Neighbours rightly stopped lending bulls because of health concerns, so we had to buy a bull for 20 cows. That was a total waste of money. If you have 300 cows, it might be a good idea, but it was a waste of money for us. However, there was no artificial insemination service that could say, “Okay—we’ll help you AI your cows, and we’ll give you a good bull that’ll give you easy calving for your system.”
It is important to provide such infrastructure supports to smaller farmers so that they can get a bit more efficient, because they do not have the economies of scale. There were lots of things, such as silage testing, on which we did not have the information to do better. Given that we were operating on a small scale, it felt as though it would cost a lot to invest in getting that information.
I agree with Kate Rowell’s point about the social aspect—that is really important. Questions such as, “Do farmers like me do these sorts of things?” and “What do farmers like me do?”, are the sorts of questions that are always asked. Social acceptance is important when it comes to taking on board things such as mob grazing, putting clover in swards and different ways of managing slurry. There are lots of situations in which farmers copy what their neighbours do and have always done. It is very hard for farmers to change until their neighbours change, because they would be seen to be doing things a bit weirdly.
I have a follow-up question on what Jonnie Hall and Neil Wilson said about communication and the education piece. Neil made a point about the Government having to go out and speak to people face to face. Do we need to speak to farmers face to face more?
There are a couple of points to make about that. For years, we asked farmers to do a particular thing, driven by CAP, but suddenly—almost at the drop of a hat—we said, “Hold on—there needs to be a change.” There is a massive piece of work being done on change, which involves everything that we have talked about: education, the social elements, established practice and so on. Farmers learn from farmers and work their way through things together.
Jim Walker and Kate Rowell hit the nail on the head: for farmers, this is all about investment. Do they have the confidence to invest? Will they see a return on that investment? Generally speaking, they will probably have to go to a bank. I will put on my old hat for a moment. That will involve their having to justify the bank giving them a loan, which is hard, especially if—Jim Walker mentioned this—the business has been bobbing along and giving them a hand-to-mouth living, without there being a lot of surplus to show to the bank to indicate that they would be able to repay the loan.
At the moment, there is not a long timeline to point to on policy or support payment income, and although the market has improved, there is potential geopolitical volatility coming along. There are a lot of challenges out there. I suspect that, at the moment, more farmers are looking to batten down the hatches and make the most of the good time that is here, rather than taking another risk, because it is a bit opaque what the future looks like.
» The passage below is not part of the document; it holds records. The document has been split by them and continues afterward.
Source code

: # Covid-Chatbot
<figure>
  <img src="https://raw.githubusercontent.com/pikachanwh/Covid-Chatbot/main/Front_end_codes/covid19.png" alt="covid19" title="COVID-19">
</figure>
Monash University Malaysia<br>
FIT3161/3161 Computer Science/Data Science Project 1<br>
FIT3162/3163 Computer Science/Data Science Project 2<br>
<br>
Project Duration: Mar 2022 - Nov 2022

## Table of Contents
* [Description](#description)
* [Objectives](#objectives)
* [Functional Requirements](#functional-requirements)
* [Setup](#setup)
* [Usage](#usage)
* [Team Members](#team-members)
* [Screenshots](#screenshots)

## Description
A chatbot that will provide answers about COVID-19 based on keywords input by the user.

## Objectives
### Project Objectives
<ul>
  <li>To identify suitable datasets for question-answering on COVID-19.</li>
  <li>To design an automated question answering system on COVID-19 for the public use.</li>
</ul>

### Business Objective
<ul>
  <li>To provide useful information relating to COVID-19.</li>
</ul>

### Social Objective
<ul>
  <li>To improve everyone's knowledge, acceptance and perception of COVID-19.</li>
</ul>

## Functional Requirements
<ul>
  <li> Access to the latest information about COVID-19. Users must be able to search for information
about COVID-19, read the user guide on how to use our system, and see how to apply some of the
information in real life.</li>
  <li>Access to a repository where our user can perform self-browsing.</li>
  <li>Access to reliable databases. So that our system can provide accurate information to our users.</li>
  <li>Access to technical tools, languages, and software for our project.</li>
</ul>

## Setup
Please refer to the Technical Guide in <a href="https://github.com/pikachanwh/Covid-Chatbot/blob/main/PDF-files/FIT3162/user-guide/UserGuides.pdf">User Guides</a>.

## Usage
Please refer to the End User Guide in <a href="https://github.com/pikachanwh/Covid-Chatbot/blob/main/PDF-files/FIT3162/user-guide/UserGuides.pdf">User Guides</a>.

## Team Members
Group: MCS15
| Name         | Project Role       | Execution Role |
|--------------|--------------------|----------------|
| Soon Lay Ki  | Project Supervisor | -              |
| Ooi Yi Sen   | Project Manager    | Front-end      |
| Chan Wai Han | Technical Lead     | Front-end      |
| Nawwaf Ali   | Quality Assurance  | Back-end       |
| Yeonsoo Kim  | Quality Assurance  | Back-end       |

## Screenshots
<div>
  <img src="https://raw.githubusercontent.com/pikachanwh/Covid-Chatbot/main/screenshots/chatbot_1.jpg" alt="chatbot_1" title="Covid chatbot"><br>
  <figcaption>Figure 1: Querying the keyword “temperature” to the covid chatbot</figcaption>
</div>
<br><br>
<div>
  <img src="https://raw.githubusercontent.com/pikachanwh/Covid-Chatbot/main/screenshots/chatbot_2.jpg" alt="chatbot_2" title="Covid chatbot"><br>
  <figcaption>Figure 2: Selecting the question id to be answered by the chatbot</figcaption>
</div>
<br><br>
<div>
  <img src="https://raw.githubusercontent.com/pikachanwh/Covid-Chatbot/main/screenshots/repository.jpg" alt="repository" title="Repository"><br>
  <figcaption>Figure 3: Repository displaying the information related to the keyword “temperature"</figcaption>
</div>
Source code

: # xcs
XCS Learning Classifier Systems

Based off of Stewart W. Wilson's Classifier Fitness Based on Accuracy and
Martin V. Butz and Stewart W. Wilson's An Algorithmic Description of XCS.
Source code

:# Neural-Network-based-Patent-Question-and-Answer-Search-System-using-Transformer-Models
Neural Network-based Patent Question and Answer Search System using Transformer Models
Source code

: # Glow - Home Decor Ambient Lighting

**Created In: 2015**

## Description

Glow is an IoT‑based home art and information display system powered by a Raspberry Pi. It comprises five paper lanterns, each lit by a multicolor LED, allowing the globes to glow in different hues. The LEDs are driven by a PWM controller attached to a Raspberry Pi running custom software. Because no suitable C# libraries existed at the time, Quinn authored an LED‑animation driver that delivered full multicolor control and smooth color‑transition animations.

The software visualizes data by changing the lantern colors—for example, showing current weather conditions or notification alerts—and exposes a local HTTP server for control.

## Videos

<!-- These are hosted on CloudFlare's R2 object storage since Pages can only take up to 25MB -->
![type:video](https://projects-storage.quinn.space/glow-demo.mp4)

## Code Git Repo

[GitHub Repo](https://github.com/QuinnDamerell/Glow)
To answer your question, the best form of communication is to speak face to face to as many farmers as you can. I would always encourage everybody in this room—officials and others in the industry—to do that. To my mind, it is always the best policy, because farming is still a very person-to-person industry.
I will let Ariane Burgess ask a very succinct supplementary.
I want to pick up on the issue of what policy supports or mechanisms would be most effective in helping farmers. Kate Rowell talked about the lack of certainty and the lack of young people coming into the sector. Right at the beginning, Pete Ritchie talked about how tier 4 should be a priority. There is something in there about the education space. I would be interested to hear more about the education that is necessary in order for us not only to transition to a new way of doing things, but to get more people into the sector. We are talking about a sector that is losing people.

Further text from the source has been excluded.